Since the inquiry began into the sale of Nama’s former Northern Ireland loan portfolio – known as Project Eagle – to the American group Cerberus for £1.24 billion – there has been a never ending series of claims, counter-claims, accusations, character assassinations and the occasional appearance of property developers at Stormont.

So far the inquiry has heard from the North’s First Minister, Deputy First Minister and a former finance minister, but it has yet to hear in person from many of the central characters involved in the sale.

These include Cerberus and the key architects who allegedly came up with the concept of the sale in the first place – former Nama adviser Frank Cushnahan and Ian Coulter, former managing partner of Belfast legal firm Tughans. Both Cushnahan and Coulter have steadfastly denied any wrongdoing on their part and have maintained their willingness to co-operate with the various investigations that are under way.

There is also an inquiry, soon to conclude, by the Law Society of Northern Ireland, while the UK’s National Crime Agency and various US agencies are also examining key events and individuals involved.

While Project Eagle dominated the headlines, there were also signs of economic improvement. The latest industry research suggests that the North’s construction sector, like the rest of the economy, displayed evidence of some recovery during 2015.

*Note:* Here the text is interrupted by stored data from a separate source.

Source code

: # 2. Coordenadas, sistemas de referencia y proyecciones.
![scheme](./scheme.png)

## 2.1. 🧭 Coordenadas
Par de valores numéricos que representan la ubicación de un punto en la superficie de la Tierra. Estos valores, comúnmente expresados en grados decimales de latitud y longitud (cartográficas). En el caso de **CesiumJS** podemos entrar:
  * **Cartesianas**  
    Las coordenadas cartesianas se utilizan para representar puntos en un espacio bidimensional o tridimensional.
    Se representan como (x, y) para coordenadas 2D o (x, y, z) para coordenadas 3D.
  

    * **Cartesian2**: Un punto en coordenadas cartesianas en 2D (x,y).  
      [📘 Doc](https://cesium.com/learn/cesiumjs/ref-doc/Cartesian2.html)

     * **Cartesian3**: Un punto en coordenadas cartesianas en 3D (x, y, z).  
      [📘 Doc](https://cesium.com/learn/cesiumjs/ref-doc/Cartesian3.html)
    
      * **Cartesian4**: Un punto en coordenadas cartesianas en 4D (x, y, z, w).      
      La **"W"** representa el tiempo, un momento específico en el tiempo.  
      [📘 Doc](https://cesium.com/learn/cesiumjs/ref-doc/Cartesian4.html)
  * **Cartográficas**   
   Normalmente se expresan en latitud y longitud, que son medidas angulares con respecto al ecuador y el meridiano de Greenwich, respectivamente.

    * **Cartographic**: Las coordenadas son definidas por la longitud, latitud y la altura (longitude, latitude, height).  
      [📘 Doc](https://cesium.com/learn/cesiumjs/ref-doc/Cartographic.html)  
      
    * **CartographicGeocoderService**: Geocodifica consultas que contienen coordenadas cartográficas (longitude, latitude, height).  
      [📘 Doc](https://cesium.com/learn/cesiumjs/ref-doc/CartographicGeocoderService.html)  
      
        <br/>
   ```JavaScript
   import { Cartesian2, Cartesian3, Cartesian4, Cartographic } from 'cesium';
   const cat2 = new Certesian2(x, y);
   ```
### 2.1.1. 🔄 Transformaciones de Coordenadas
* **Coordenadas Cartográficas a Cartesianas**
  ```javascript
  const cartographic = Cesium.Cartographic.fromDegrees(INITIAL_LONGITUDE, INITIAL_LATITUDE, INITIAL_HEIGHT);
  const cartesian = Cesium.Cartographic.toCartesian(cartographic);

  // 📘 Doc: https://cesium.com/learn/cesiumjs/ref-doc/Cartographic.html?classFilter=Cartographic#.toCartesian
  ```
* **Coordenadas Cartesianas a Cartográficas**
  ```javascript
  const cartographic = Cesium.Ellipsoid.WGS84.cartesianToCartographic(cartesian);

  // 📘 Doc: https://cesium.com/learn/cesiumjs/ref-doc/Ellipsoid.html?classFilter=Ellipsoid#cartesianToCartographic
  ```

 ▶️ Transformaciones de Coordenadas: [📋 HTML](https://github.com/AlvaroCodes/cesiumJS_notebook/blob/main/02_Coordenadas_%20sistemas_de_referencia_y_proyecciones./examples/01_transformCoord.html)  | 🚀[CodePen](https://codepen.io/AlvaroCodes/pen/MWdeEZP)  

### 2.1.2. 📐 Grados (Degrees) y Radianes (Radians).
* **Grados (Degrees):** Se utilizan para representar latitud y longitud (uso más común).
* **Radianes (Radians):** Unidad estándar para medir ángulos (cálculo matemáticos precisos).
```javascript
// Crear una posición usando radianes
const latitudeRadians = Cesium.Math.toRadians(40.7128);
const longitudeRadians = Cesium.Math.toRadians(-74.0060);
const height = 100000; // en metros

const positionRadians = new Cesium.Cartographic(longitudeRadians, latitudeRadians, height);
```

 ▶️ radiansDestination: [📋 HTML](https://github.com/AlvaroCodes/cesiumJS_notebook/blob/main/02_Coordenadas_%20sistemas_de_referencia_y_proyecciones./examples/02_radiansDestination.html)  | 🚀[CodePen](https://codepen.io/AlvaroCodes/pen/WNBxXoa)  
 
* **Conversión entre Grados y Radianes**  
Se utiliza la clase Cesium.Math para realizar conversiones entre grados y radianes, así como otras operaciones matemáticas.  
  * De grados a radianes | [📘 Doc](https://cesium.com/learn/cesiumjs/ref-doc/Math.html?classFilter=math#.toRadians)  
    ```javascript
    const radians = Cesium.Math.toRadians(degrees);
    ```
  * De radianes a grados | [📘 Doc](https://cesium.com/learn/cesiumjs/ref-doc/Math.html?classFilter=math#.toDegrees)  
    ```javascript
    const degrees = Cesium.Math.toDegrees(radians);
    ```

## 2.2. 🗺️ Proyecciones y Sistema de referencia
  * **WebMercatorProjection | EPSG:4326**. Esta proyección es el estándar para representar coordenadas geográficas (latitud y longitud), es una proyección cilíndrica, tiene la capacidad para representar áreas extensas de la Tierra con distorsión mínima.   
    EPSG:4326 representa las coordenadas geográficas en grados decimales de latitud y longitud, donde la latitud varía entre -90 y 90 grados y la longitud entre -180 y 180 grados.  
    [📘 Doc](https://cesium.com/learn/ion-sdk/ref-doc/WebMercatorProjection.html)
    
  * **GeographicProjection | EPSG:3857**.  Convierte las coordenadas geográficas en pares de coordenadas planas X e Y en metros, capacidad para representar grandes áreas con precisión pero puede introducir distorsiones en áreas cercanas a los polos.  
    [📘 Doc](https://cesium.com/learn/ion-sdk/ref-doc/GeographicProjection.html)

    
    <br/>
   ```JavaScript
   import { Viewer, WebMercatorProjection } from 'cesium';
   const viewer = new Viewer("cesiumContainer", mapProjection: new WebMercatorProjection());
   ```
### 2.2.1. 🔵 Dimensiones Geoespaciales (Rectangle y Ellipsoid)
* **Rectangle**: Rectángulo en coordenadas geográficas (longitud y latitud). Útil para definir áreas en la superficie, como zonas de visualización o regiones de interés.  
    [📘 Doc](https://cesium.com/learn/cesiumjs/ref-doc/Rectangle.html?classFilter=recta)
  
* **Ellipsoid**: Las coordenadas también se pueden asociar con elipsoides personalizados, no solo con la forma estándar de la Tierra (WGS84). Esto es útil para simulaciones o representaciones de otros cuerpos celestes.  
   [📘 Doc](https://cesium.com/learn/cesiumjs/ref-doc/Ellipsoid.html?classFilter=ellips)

According to Richard Ramsey, chief economist Northern Ireland at Ulster Bank, the local private sector showed a “notable improvement in business conditions” last month and many firms increased their employment numbers at their fastest pace in 14 months.

However, as Ramsey acknowledges, the latest PMI survey also reflects the difficulties experienced by the North’s manufacturing sector throughout the last year. A number of key local manufacturers, including Michelin, Schrader, Invista, Bombardier and Caterpillar, all confirmed significant redundancies in Northern Ireland over the last 12 months.

Davy Thompson of trade union Unite says more than 2,500 high-value manufacturing jobs were lost in 2015. “Those who say manufacturing in Northern Ireland is not in crisis are in denial,” Thompson has warned.

While the North’s traditional manufacturing sector has struggled over the last 12 months, there are some encouraging signals that ambitious businesses in key sectors from tourism to food production and technology have also flourished.

Moy Park, Northern Ireland’s biggest private sector employer and its largest food firm, was sold in a £946 million deal to the Brazilian JBS Group, signalling a new chapter in its 72 year history, while Derry-headquartered 8over8+ was sold to the Cambridge group Aveva in a £27 million deal.

Northern Ireland also cemented its growing reputation as a film and television location by securing yet another Game of Thrones season. It was estimated in 2015 that the fantasy television series has contributed about £110 million to date in terms of goods and services to the local economy and has successfully persuaded a new generation of tourists to visit Northern Ireland for the first time thanks to the show’s global success.

While Game of Thrones is an emerging industry all of its own in the North, the lights are fading for one local media organisation as the year draws to a close – Belfast-based UTV Media has agreed to sell its television station and brand to ITV as part of a £100 million deal. It will mark the end of an era for the station which first went on air in 1959, and the loss of a Northern Ireland-listed business.

A new stock market listing in July of this year for the Belfast-headquartered IT services group Kainos, means there will be at least two publicly listed companies in the North – with Newry’s First Derivatives, the second – as 2016 kicks off. Perhaps the next 12 months will bring more.